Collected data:

==================================================

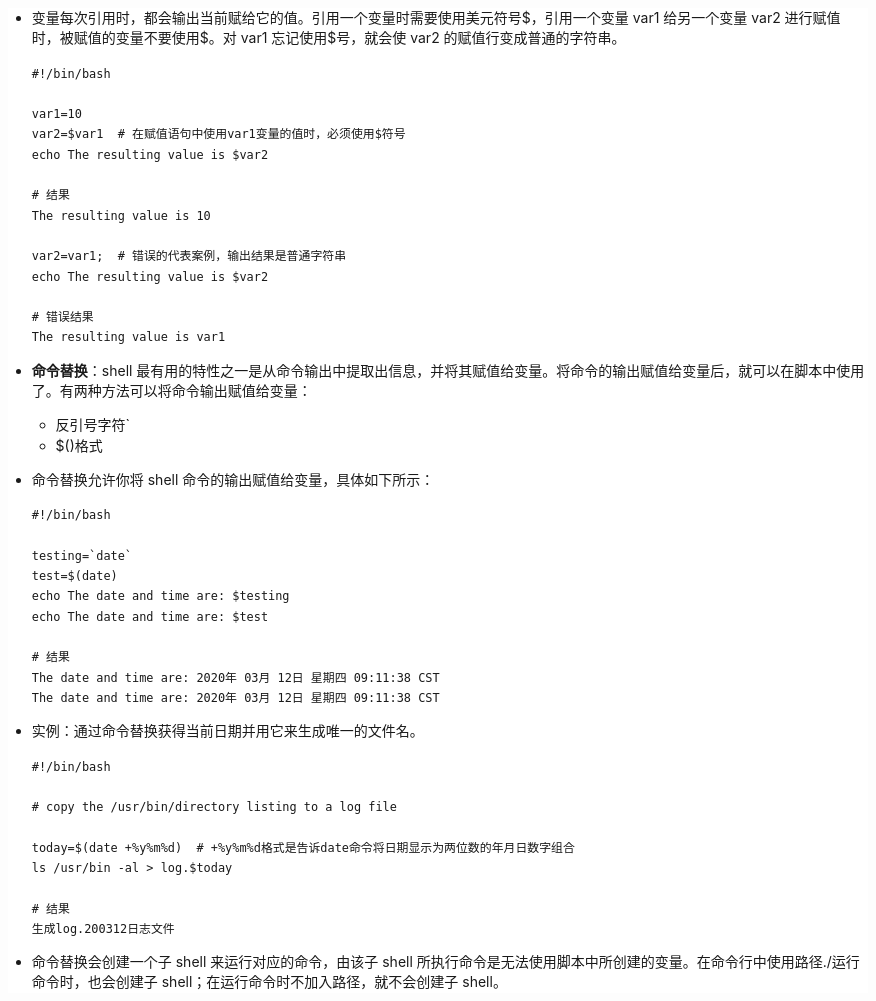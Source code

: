- 变量每次引用时，都会输出当前赋给它的值。引用一个变量时需要使用美元符号\$，引用一个变量 var1 给另一个变量 var2 进行赋值时，被赋值的变量不要使用\$。对 var1 忘记使用\$号，就会使 var2 的赋值行变成普通的字符串。

  ```
  #!/bin/bash

  var1=10
  var2=$var1  # 在赋值语句中使用var1变量的值时，必须使用$符号
  echo The resulting value is $var2

  # 结果
  The resulting value is 10

  var2=var1;  # 错误的代表案例，输出结果是普通字符串
  echo The resulting value is $var2

  # 错误结果
  The resulting value is var1
  ```

- **命令替换**：shell 最有用的特性之一是从命令输出中提取出信息，并将其赋值给变量。将命令的输出赋值给变量后，就可以在脚本中使用了。有两种方法可以将命令输出赋值给变量：
  - 反引号字符`
  - \$()格式
- 命令替换允许你将 shell 命令的输出赋值给变量，具体如下所示：

  ```
  #!/bin/bash

  testing=`date`
  test=$(date)
  echo The date and time are: $testing
  echo The date and time are: $test

  # 结果
  The date and time are: 2020年 03月 12日 星期四 09:11:38 CST
  The date and time are: 2020年 03月 12日 星期四 09:11:38 CST
  ```

- 实例：通过命令替换获得当前日期并用它来生成唯一的文件名。

  ```
  #!/bin/bash

  # copy the /usr/bin/directory listing to a log file

  today=$(date +%y%m%d)  # +%y%m%d格式是告诉date命令将日期显示为两位数的年月日数字组合
  ls /usr/bin -al > log.$today

  # 结果
  生成log.200312日志文件
  ```

- 命令替换会创建一个子 shell 来运行对应的命令，由该子 shell 所执行命令是无法使用脚本中所创建的变量。在命令行中使用路径./运行命令时，也会创建子 shell；在运行命令时不加入路径，就不会创建子 shell。
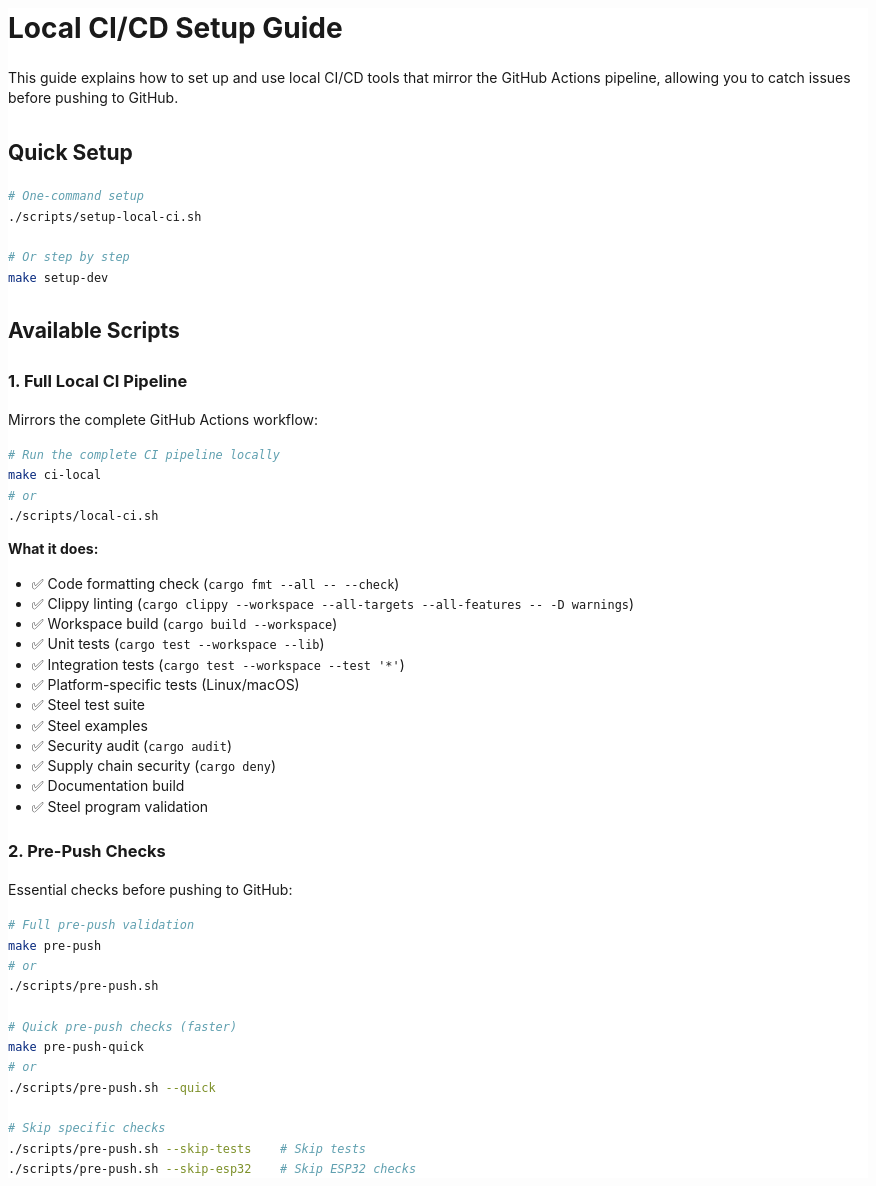 # Local CI/CD Setup Guide

This guide explains how to set up and use local CI/CD tools that mirror the GitHub Actions pipeline, allowing you to catch issues before pushing to GitHub.

## Quick Setup

```bash
# One-command setup
./scripts/setup-local-ci.sh

# Or step by step
make setup-dev
```

## Available Scripts

### 1. Full Local CI Pipeline

Mirrors the complete GitHub Actions workflow:

```bash
# Run the complete CI pipeline locally
make ci-local
# or
./scripts/local-ci.sh
```

**What it does:**
- ✅ Code formatting check (`cargo fmt --all -- --check`)
- ✅ Clippy linting (`cargo clippy --workspace --all-targets --all-features -- -D warnings`)
- ✅ Workspace build (`cargo build --workspace`)
- ✅ Unit tests (`cargo test --workspace --lib`)
- ✅ Integration tests (`cargo test --workspace --test '*'`)
- ✅ Platform-specific tests (Linux/macOS)
- ✅ Steel test suite
- ✅ Steel examples
- ✅ Security audit (`cargo audit`)
- ✅ Supply chain security (`cargo deny`)
- ✅ Documentation build
- ✅ Steel program validation

### 2. Pre-Push Checks

Essential checks before pushing to GitHub:

```bash
# Full pre-push validation
make pre-push
# or
./scripts/pre-push.sh

# Quick pre-push checks (faster)
make pre-push-quick
# or
./scripts/pre-push.sh --quick

# Skip specific checks
./scripts/pre-push.sh --skip-tests    # Skip tests
./scripts/pre-push.sh --skip-esp32    # Skip ESP32 checks
```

==================================================

The required output is the line containing "- ✅ Supply chain" through the last line of the records above, each copied exactly and nothing more.

- ✅ Supply chain security (`cargo deny`)
- ✅ Documentation build
- ✅ Steel program validation

### 2. Pre-Push Checks

Essential checks before pushing to GitHub:

```bash
# Full pre-push validation
make pre-push
# or
./scripts/pre-push.sh

# Quick pre-push checks (faster)
make pre-push-quick
# or
./scripts/pre-push.sh --quick

# Skip specific checks
./scripts/pre-push.sh --skip-tests    # Skip tests
./scripts/pre-push.sh --skip-esp32    # Skip ESP32 checks
```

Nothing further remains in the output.